Techniquement, il s’agit du style de gestion des conflits collaboratif. J’ai toujours trouvé les modèles de styles de conflit de Thomas-Kilmann ou de Kraybill utiles comme cadres de référence pour comprendre nos réactions face aux différends :
- Compétition : Viser la victoire à tout prix, sans égard pour les relations → rapport de forces
- Accommodement : Accorder une grande valeur aux relations, souvent au détriment des objectifs → pouvoir subordonné
- Évitement : Ignorer les problèmes, ce qui conduit à des conflits non résolus → absence de pouvoir
- Compromis : Rechercher des solutions rapides qui n’abordent pas les problèmes de fond → pouvoir partiel
- Collaboration : Unir les forces pour atteindre des objectifs communs → pouvoir partagé
Ce que j’ai constaté au fil des ans en tant que médiatrice, accompagnatrice et formatrice, c’est que la véritable collaboration requiert la maîtrise de tous les styles de gestion des conflits.
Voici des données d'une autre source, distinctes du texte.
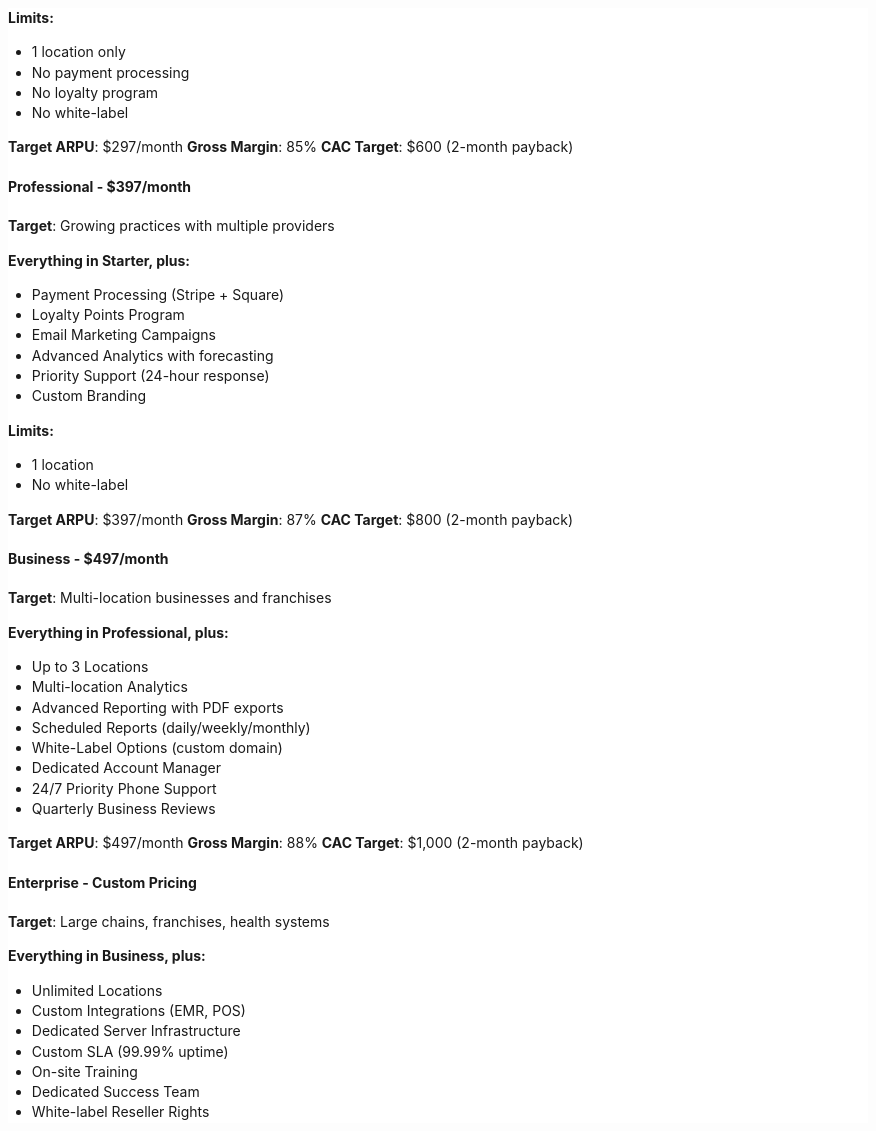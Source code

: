 **Limits:**
- 1 location only
- No payment processing
- No loyalty program
- No white-label

**Target ARPU**: $297/month
**Gross Margin**: 85%
**CAC Target**: $600 (2-month payback)

#### Professional - $397/month
**Target**: Growing practices with multiple providers

**Everything in Starter, plus:**
- Payment Processing (Stripe + Square)
- Loyalty Points Program
- Email Marketing Campaigns
- Advanced Analytics with forecasting
- Priority Support (24-hour response)
- Custom Branding

**Limits:**
- 1 location
- No white-label

**Target ARPU**: $397/month
**Gross Margin**: 87%
**CAC Target**: $800 (2-month payback)

#### Business - $497/month
**Target**: Multi-location businesses and franchises

**Everything in Professional, plus:**
- Up to 3 Locations
- Multi-location Analytics
- Advanced Reporting with PDF exports
- Scheduled Reports (daily/weekly/monthly)
- White-Label Options (custom domain)
- Dedicated Account Manager
- 24/7 Priority Phone Support
- Quarterly Business Reviews

**Target ARPU**: $497/month
**Gross Margin**: 88%
**CAC Target**: $1,000 (2-month payback)

#### Enterprise - Custom Pricing
**Target**: Large chains, franchises, health systems

**Everything in Business, plus:**
- Unlimited Locations
- Custom Integrations (EMR, POS)
- Dedicated Server Infrastructure
- Custom SLA (99.99% uptime)
- On-site Training
- Dedicated Success Team
- White-label Reseller Rights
Cela implique de faire preuve d’agilité et de souplesse intellectuelle, d’être capable de considérer de multiples perspectives, de comprendre diverses motivations et de répondre avec compétence aux besoins du moment. Ce n’est pas de la faiblesse. Ce n’est pas de la fragilité. C’est la sagesse en action. C’est le pouvoir au service de l’harmonie.
Si nous, en tant que médiateurs et leaders collaboratifs, tentons de contrer le rapport de forces par davantage de rapport de forces, par le blâme ou la domination, notre échec est certain. Nous ne sommes pas conçus pour ce jeu. Comme le célèbre dicton de Gandhi le rappelle : « Œil pour œil ne fait qu’aveugler le monde entier. »
Au lieu de cela, notre rôle est de rester ancrés. Parler au pouvoir avec clarté et neutralité, ce que Krishnamurti décrivait comme : « la capacité d’observer sans juger ». Ce sont des compétences de haut niveau qui sont désormais exigées de nous dans ce monde instable et en perpétuelle mutation.
Ce n’est pas le moment de céder au blâme, qu’il soit dirigé contre nous-mêmes ou contre autrui.
C’est le temps de renforcer :
- Nos compétences.
- Notre empathie.
- Notre conviction dans ce que nous faisons.
Plaidons en faveur du pouvoir partagé. Continuons d’être à l’écoute des différents points de vue. Montrons comment l’harmonie et le pouvoir, conjugués, peuvent être transformateurs.
Comme Martin Luther King Jr. l’a si éloquemment exprimé :
« Le pouvoir sans amour est imprudent et abusif, et l’amour sans pouvoir est sentimental et anémique.
Le pouvoir, à son apogée, est l’amour qui met en œuvre les impératifs de la justice, et la justice, à son apogée, est le pouvoir qui corrige tout ce qui entrave l’amour ».
Que le pouvoir, au service de l’harmonie, soit votre guide et votre outil.
Julia Menard est une médiatrice, pédagogue, auteure, animatrice de balados et coach qui accompagne les leaders dans la gestion courageuse des conflits. Elle est la cofondatrice du On Conflict Leadership Institute, un organisme qui outille les leaders avec les compétences essentielles pour transformer les conversations ardues en collaboration et en changement positif.